1.准备和个人防护‌：实验人员穿戴实验服、口罩和手套，使用酒精棉球擦拭操作台和手套区域，并点燃酒精灯确保无菌环境。样品前处理包括称量25克固体或半固体样品，加入225mL无菌生理盐水或磷酸盐缓冲液，拍打均质2分钟制成初始稀释液 ‌。

2.‌样品稀释和接种‌：将稀释液充分震荡均匀，使用移液枪吸取1mL样品匀液；对于液体样品，可吸取25mL加入225mL稀释液制成1:10匀液，再通过梯度稀释（如1:100）制成不同浓度稀释液 。吸取稀释液垂直滴加在菌落总数测试片中央区域的培养基上，避免气泡产生，使用压板器轻轻压下使样液均匀分布，静置至少2分钟待吸收。
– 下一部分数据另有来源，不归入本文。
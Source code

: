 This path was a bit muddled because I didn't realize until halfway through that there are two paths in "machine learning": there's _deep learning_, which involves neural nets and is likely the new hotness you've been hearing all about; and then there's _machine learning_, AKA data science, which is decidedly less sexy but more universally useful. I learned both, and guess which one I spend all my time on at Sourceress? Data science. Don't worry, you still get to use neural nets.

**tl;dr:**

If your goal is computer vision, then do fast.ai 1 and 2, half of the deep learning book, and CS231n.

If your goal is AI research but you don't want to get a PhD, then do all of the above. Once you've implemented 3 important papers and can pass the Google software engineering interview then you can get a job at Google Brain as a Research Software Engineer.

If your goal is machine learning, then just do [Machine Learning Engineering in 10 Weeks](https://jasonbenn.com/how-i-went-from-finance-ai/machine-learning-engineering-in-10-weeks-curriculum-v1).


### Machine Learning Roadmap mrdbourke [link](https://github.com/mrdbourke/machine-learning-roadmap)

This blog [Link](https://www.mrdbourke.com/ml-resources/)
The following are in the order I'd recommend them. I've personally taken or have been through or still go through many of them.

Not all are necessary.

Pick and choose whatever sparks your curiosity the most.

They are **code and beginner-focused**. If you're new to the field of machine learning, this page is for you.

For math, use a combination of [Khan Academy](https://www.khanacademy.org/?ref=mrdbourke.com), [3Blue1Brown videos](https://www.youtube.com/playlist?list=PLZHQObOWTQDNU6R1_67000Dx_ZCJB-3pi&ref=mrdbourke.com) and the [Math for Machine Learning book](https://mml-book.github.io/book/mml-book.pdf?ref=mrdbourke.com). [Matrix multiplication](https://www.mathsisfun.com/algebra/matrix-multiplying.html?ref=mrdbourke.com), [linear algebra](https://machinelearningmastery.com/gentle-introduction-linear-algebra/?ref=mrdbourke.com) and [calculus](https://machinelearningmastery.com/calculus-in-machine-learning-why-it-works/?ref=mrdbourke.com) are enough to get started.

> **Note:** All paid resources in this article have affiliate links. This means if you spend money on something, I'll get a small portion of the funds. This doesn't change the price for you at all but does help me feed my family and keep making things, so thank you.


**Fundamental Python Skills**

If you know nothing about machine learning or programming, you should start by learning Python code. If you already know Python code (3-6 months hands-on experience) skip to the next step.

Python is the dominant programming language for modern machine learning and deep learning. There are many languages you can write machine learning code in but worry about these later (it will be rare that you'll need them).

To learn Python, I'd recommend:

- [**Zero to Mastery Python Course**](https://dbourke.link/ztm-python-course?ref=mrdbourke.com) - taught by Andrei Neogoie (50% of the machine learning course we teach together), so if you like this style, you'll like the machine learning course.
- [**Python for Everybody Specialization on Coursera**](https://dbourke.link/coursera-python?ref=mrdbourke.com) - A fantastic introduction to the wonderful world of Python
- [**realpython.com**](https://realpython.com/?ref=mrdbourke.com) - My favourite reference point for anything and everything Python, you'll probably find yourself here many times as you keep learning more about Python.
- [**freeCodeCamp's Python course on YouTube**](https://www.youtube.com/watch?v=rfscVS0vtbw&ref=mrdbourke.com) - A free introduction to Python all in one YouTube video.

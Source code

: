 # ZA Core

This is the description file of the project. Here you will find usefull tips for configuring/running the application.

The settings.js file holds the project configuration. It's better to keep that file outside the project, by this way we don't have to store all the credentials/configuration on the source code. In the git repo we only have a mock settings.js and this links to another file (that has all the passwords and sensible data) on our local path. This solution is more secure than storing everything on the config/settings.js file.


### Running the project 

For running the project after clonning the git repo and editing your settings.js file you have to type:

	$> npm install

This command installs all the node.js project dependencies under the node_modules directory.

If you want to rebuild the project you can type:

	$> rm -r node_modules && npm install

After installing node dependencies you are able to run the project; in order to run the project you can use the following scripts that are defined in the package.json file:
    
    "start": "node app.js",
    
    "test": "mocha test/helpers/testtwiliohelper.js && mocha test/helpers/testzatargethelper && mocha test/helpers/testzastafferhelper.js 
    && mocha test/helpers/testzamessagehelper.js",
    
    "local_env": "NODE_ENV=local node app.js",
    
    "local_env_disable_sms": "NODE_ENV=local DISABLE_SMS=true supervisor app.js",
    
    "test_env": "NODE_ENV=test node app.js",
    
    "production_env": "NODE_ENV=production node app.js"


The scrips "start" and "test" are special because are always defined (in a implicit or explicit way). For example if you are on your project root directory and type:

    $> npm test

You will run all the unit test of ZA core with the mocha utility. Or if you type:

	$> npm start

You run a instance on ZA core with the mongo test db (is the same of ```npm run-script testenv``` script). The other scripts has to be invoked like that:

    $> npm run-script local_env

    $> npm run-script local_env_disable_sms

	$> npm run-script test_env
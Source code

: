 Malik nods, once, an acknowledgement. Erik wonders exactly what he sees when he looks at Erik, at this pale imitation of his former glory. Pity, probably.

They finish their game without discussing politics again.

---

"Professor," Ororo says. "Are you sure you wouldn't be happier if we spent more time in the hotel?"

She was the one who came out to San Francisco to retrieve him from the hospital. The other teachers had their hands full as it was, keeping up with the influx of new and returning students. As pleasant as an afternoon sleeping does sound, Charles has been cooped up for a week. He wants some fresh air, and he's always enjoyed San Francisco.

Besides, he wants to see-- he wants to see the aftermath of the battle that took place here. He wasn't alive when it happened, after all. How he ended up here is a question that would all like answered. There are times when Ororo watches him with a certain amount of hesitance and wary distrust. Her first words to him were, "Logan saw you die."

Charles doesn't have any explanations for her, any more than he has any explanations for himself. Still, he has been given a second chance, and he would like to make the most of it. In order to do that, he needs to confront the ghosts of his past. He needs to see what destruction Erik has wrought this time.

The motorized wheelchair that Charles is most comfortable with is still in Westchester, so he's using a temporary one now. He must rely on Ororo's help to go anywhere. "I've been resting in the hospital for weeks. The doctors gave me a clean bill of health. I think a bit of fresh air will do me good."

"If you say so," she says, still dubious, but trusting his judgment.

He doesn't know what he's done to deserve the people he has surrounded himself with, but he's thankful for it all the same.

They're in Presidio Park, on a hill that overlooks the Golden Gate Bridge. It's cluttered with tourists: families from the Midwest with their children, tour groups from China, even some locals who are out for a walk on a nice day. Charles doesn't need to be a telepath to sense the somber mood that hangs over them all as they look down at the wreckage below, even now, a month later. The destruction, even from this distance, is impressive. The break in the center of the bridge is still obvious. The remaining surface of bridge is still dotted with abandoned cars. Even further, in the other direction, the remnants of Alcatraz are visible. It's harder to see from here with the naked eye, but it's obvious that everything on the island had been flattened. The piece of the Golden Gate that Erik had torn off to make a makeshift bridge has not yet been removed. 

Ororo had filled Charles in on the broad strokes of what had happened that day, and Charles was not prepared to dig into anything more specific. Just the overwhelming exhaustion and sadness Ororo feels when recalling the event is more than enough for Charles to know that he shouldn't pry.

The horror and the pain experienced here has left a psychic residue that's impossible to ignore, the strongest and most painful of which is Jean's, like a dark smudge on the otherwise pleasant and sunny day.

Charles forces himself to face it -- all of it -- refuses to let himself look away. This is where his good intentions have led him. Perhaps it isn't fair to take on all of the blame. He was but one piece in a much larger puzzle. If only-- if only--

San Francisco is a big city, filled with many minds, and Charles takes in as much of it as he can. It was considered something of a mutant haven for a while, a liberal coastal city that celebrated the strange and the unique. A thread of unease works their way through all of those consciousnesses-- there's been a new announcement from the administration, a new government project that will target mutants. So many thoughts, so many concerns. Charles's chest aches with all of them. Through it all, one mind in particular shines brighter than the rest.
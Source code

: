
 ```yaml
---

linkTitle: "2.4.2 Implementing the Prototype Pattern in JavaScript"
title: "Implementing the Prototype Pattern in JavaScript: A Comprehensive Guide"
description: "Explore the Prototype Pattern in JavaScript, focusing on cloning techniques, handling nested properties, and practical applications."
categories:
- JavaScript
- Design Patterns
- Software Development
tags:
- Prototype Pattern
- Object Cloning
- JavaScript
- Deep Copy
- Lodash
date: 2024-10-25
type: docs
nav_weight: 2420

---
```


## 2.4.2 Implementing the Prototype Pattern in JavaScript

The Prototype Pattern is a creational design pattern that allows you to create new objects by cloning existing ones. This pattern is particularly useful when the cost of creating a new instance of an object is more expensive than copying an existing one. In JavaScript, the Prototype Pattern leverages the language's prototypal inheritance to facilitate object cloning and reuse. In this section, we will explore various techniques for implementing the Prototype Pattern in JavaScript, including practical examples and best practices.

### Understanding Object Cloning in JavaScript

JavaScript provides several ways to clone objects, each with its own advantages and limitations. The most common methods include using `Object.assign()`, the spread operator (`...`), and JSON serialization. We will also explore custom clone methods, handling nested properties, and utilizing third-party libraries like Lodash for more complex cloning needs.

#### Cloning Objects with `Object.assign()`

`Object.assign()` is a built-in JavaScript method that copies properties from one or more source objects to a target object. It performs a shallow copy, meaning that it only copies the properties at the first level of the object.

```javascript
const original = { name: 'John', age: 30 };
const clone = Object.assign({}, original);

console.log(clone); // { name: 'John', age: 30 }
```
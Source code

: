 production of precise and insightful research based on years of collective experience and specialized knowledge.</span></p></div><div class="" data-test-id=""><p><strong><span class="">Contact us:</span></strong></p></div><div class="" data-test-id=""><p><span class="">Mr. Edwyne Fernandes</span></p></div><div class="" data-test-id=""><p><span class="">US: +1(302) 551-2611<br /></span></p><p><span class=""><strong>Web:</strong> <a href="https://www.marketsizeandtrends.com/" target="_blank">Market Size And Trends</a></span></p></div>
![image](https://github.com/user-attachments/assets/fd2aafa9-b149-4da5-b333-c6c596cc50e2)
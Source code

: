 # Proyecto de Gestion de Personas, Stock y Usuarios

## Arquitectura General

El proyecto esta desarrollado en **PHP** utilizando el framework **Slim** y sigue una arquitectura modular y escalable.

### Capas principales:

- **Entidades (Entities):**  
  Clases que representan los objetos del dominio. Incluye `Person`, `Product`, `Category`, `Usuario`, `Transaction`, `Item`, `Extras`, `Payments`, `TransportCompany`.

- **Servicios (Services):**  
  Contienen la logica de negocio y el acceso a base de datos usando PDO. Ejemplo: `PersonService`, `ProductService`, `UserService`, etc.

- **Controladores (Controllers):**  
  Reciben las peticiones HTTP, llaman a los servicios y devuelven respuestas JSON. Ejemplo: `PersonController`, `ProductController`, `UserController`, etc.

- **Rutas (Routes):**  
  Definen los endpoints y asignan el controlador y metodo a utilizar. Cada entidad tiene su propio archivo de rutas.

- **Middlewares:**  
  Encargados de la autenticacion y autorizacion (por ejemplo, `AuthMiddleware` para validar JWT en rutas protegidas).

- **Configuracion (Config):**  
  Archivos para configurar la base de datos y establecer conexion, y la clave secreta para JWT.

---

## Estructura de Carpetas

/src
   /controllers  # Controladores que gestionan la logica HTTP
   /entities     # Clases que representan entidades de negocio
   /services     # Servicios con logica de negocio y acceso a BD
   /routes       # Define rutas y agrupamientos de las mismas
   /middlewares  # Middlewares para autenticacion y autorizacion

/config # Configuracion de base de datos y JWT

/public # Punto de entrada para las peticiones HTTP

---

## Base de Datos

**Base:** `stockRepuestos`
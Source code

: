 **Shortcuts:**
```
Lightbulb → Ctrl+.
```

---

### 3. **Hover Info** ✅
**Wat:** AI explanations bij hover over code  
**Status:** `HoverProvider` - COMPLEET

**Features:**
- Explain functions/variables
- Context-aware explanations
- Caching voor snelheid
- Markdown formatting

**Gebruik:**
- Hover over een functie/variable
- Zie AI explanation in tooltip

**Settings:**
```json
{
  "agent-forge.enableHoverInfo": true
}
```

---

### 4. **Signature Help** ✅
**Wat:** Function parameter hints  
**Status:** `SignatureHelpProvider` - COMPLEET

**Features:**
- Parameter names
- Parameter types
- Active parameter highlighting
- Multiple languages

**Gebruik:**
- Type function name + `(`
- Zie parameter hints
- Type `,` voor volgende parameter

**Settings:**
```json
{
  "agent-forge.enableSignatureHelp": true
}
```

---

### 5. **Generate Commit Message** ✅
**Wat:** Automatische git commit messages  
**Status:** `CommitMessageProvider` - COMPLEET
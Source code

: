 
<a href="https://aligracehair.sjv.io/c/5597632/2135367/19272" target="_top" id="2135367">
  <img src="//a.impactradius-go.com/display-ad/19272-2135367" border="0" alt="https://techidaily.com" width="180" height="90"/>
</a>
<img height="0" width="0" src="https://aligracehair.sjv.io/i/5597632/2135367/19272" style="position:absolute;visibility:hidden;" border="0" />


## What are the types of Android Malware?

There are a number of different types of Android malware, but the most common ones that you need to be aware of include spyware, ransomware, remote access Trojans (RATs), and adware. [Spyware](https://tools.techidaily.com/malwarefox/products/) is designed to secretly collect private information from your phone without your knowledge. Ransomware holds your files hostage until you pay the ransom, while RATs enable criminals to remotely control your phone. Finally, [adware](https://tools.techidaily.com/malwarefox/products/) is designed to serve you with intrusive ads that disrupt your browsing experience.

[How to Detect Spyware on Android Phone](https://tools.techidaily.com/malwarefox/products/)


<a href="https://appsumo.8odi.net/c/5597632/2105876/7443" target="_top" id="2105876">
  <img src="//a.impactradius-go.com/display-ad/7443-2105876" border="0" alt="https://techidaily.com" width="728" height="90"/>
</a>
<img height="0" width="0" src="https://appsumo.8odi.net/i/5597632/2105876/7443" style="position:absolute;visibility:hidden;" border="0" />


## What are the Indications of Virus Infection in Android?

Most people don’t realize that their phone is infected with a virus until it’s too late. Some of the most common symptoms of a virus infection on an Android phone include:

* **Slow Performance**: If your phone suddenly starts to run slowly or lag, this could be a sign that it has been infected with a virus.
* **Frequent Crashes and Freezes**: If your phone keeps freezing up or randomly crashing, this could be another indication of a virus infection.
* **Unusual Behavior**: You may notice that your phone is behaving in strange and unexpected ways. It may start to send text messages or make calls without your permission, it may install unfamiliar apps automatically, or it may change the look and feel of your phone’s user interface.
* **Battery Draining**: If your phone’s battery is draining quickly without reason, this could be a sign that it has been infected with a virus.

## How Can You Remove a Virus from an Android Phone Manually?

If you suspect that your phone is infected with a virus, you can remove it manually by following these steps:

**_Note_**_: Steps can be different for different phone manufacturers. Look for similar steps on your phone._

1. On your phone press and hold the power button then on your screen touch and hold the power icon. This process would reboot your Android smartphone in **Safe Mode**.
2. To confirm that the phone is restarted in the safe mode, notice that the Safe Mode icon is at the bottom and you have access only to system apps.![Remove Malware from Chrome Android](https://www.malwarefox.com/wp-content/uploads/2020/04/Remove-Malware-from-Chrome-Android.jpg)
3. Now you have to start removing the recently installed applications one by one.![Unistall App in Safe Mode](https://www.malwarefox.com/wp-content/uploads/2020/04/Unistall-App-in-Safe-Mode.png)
3.‌培养过程‌：将测试片透明面向上正置于培养箱中，设置温度36±1℃，培养24~48小时；水产品样品需调整至30±1℃培养48~72小时，测试片堆叠不超过20片以防止重叠影响结果 ‌。

4.‌结果计数和计算‌：培养后，细菌生长显示红色菌落，使用目视或菌落计数器在30-300CFU范围内计数；微小菌落计入，弥散菌落计为一个系统，计数困难时可选择代表性小方格计算平均后乘以20估算。基于稀释倍数和菌落数计算菌落总数，优先选用菌落数在适宜范围的平板，并通过标准公式加权平均报告结果。

注意事项：避免测试片长时间暴露于紫外光或荧光灯下，使用后需高压灭菌处理；测试片出现少量黑点或气泡为正常现象，不影响检测。